Respiratory papillomatosis is a benign neoplasm occurring in the respiratory tract and caused primarily by human papillomas virus (HPV) infection. Because of its recurrent nature, it is commonly named as recurrent respiratory papillomatosis (RRP) [1]. RRP is a rare disease with the incidence rate estimated ranging from four to 12 cases per 1,000,000 person-years [2]. Although benign, it may cause significant morbidity and mortality and often induces high medical cost due to repeated treatments [2]. RRP usually presents a variable and prolonged clinical course and has been divided into juvenile-onset and adult-onset types according to the onset age whether or not over 13-years old. The diagnosis and therapy of this disease is challenging due to the absence of specific clinical manifestations and its recurrent nature, respectively. This article summarizes the etiology, pathology, diagnosis and therapy of RRP and reviews the recent updates.

Etiology

HPV is a small non-enveloped virus, about 55 nm in diameter. Its DNA is a double-strand circular structure including about 8 kb and coding 8–10 genes. The early genes E1 and E2 are associated with viral replication and transcription, E4 is associated with viral release from infected cells, and E6 and E7 are probably associated with viral transformation. The late genes L1 and L2 code viral capsid proteins. Viral capsid is primarily composed of L1 protein with a small portion of L2 protein embedding deeply. The L1 protein provides the dominant antigenic epitopes recognized by neutralizing antibodies. The mechanism of how HPV infects the host cell is unclear. Heparin sulphate and α6-integrin may be associated with HPV infection. After entering the host cell, HPV puts off capsid and translocates into nuclei to replicate. According to the DNA studies, over 118 types of HPV have been identified. RRP is primarily associated with HPV6, HPV11, HPV16 and HPV18, and HPV6 and HPV11 are responsible for approximately 90% of patients with RRP [3].

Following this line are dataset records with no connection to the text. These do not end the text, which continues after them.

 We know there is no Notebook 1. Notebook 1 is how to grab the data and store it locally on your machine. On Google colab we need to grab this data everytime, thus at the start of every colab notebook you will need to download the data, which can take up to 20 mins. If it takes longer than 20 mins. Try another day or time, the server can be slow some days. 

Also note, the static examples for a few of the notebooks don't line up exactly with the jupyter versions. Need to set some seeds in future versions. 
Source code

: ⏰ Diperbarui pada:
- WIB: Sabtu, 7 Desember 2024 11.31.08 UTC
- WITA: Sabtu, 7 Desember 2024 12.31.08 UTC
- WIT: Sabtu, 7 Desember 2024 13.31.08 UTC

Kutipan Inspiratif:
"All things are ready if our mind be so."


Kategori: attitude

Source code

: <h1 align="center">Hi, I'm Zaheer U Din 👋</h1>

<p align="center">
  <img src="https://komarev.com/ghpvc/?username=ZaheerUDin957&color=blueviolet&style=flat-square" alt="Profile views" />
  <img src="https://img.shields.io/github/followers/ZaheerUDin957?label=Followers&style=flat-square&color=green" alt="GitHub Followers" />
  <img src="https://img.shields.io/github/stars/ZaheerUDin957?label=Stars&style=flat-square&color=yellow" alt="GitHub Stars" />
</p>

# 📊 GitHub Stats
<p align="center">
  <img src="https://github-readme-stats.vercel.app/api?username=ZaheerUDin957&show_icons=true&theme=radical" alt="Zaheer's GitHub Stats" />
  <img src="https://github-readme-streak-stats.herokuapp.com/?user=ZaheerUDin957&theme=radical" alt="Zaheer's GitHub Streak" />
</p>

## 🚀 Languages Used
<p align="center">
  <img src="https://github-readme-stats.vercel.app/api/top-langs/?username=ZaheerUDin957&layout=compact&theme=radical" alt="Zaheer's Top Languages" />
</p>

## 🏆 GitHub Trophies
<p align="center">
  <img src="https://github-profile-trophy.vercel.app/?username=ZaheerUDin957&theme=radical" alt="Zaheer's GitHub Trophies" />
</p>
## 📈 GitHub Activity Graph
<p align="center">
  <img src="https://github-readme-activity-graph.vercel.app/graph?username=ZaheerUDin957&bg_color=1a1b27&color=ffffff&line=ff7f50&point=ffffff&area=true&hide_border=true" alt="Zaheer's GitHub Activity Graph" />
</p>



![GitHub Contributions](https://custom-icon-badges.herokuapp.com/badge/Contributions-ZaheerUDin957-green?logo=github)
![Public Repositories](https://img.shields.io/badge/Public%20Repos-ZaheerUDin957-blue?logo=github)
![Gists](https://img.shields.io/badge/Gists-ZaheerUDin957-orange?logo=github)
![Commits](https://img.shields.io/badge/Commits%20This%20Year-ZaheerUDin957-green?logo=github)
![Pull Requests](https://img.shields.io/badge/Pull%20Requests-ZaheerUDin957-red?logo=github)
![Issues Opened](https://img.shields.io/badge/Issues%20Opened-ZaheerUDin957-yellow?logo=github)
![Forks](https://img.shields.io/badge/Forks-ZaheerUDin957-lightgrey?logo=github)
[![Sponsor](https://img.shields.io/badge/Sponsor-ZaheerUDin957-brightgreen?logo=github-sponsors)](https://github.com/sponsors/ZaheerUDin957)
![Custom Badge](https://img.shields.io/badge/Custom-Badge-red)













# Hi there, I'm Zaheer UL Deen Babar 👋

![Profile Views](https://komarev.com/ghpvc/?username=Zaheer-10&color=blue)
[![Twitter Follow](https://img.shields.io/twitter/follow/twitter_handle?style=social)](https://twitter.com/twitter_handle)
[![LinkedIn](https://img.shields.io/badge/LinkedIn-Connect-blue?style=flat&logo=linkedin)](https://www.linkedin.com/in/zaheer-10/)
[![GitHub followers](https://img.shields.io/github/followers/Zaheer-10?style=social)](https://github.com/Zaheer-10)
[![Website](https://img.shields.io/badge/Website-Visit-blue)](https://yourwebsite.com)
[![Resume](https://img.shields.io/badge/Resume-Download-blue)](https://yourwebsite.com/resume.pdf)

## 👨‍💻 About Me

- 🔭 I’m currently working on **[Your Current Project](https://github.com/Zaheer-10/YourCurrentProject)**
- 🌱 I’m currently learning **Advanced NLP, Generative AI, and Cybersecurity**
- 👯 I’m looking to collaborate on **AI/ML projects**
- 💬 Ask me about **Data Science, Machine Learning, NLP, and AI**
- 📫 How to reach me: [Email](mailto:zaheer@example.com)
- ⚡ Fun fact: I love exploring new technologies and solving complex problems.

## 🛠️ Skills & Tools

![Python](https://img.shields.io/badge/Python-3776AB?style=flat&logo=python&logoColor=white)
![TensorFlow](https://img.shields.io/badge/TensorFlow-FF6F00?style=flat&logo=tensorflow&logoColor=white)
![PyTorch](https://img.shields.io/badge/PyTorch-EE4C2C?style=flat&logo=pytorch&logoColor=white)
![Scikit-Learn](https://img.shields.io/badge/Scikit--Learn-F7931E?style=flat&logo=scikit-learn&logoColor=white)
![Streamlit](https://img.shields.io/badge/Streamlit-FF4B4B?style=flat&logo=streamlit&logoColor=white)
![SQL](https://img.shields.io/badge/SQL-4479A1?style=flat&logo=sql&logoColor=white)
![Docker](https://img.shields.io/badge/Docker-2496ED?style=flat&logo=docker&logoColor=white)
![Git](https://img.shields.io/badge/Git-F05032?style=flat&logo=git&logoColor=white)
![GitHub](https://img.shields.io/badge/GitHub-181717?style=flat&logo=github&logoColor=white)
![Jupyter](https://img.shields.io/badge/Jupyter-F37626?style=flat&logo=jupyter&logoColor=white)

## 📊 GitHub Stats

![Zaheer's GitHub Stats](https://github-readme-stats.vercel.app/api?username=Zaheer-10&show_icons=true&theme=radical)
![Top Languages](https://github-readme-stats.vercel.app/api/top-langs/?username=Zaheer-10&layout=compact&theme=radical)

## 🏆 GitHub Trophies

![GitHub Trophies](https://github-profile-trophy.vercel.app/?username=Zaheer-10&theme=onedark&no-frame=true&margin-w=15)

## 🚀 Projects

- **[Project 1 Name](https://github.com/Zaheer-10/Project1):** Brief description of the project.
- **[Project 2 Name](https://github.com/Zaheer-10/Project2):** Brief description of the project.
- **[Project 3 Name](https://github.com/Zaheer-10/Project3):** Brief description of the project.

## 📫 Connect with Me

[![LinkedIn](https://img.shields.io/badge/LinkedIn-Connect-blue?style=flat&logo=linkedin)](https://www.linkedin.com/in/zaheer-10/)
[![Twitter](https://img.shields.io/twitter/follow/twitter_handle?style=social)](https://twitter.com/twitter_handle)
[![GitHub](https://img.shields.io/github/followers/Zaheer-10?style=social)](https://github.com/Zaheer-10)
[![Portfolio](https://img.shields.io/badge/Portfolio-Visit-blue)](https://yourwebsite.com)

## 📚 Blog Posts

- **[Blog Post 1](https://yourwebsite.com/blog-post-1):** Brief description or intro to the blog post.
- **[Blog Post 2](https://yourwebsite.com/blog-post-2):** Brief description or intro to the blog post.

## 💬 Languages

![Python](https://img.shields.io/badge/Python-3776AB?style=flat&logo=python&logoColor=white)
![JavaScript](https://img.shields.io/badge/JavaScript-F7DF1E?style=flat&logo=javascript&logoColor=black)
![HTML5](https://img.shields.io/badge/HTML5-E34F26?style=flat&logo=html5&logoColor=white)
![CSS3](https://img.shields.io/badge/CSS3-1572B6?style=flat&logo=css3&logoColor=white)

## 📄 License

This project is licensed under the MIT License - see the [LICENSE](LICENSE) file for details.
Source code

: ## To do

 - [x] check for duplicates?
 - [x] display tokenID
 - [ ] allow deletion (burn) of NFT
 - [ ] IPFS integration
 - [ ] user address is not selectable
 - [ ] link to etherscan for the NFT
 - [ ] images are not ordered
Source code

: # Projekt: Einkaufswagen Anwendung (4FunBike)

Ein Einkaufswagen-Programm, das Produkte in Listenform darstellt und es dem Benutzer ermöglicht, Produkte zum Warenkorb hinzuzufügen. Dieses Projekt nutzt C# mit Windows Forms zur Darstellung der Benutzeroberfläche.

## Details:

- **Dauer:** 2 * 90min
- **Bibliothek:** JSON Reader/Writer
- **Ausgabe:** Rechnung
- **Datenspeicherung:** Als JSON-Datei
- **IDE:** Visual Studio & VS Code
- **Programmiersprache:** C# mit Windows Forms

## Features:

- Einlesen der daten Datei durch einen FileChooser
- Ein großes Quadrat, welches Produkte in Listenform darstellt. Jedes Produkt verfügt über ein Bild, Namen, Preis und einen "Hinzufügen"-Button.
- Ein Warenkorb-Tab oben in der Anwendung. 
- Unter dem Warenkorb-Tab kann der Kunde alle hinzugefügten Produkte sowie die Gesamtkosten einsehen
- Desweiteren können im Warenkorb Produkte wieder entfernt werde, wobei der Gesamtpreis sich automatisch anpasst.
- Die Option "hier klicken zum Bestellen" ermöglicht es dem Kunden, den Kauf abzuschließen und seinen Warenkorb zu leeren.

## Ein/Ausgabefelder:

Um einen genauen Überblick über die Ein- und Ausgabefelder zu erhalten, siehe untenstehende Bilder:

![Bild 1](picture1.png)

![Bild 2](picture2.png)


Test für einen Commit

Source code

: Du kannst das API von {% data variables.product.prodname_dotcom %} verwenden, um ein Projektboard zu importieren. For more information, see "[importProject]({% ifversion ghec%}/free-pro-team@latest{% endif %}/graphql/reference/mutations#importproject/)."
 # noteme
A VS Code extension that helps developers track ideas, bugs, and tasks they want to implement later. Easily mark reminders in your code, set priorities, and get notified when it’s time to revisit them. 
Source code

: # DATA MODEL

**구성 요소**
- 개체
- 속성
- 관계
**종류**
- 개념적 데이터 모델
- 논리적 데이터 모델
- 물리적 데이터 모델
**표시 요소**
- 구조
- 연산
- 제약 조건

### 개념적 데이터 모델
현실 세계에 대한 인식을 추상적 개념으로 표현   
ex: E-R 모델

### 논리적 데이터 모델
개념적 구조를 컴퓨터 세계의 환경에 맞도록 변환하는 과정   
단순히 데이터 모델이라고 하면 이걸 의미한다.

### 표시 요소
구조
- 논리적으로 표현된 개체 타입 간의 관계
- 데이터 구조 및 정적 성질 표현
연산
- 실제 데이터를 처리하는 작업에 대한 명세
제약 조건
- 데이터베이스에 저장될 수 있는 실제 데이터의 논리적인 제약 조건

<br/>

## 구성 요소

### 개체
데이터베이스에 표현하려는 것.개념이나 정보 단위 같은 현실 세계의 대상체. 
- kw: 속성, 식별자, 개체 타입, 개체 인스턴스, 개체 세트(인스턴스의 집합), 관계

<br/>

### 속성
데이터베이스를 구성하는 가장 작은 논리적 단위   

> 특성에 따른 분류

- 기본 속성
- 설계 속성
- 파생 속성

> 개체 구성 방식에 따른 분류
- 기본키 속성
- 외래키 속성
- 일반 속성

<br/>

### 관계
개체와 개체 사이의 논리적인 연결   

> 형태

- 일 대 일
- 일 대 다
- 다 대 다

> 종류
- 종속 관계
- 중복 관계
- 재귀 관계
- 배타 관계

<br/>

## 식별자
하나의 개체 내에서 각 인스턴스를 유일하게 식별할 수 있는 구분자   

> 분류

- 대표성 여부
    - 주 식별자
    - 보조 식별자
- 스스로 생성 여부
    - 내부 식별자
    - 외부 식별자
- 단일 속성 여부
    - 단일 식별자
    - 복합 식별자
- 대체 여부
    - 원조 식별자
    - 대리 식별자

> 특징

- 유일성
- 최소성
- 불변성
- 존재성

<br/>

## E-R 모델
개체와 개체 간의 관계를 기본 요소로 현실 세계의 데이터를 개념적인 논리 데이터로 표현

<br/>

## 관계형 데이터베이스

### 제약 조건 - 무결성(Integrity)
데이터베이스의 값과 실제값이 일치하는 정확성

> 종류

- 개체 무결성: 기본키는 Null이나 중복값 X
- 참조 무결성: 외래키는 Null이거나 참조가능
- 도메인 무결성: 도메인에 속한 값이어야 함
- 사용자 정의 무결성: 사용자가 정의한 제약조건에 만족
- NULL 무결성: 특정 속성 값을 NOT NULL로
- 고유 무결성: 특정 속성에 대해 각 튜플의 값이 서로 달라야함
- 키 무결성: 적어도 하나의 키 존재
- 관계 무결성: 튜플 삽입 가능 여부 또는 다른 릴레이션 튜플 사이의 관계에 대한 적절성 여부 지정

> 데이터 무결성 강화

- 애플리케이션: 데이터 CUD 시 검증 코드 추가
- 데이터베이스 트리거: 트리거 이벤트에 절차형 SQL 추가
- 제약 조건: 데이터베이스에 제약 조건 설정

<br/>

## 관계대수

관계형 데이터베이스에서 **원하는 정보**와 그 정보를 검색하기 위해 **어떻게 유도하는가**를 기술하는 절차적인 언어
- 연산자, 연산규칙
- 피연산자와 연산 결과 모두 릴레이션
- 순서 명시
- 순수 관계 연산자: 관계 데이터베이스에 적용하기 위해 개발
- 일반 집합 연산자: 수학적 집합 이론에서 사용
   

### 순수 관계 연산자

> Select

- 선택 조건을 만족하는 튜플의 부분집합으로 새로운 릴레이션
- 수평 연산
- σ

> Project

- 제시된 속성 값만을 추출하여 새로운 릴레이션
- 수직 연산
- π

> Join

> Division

HPV is a commensal organism in humans. It tends to induce widespread latent infection due to the inhabitation of host immune function. HPV is the primary pathogen of human anogenital warts, and the anogenital site is the primary reservoir of HPV. The laryngeal area is not the fitting parasitic location for HPV [4]. It is well accepted that HPV could be transmitted from the mother’s anogenital site to the infant’s respiratory tract during delivery, and even before delivery through infected placenta and amniotic fluid, resulting in juvenile-onset RRP after months or years of latency. The identification of HPV DNA sequences from both the anogenital warts of mothers and the RRP of children confirms an etiological association between the two [5]. About 0.7% of infants with maternal anogenital warts in pregnancy would fall ill, an approximate 231 times higher risk than others [6]. These facts suggest the maternal anogenital warts in pregnancy should be a primary risk factor for juvenile-onset RRP. For adult-onset RRP, having multiple sexual partners and oral sex may be the high risk factors [7]. Additionally, extra-oesophageal acid reflux disease is a high risk factor for RRP [8]. Iatrogenic transmission also deserves attention because HPV can survive on cryoprobe, in liquid nitrogen and in the plume generated by laser ablation or electrocautery [9, 10].

Pathology

RRP is a mucosal, exophytic and benign neoplasm, sessile or pedunculated, usually presenting irregular, multiple and cauliflower-like clusters. Factors affecting the severity degree of this disease are primarily HPV type and onset age. Patients with HPV11 infection and younger patients have higher risk for high severity score [11]. RRP may arise anywhere of the respiratory tract with a predilection to the so-called transformation area where squamous epithelia and ciliated columnar epithelia meet. The most common lesion site anatomically is the laryngeal area. The incidence rate of lower respiratory tract or lung involvement is low. The high risk factors for RRP to spread into the lower respiratory tract may include HPV11 infection, age below 3 years and tracheotomy preformed to avoid airway obstruction [12]. RRP arising in trachea without laryngeal lesions has been only reported in a few cases [13].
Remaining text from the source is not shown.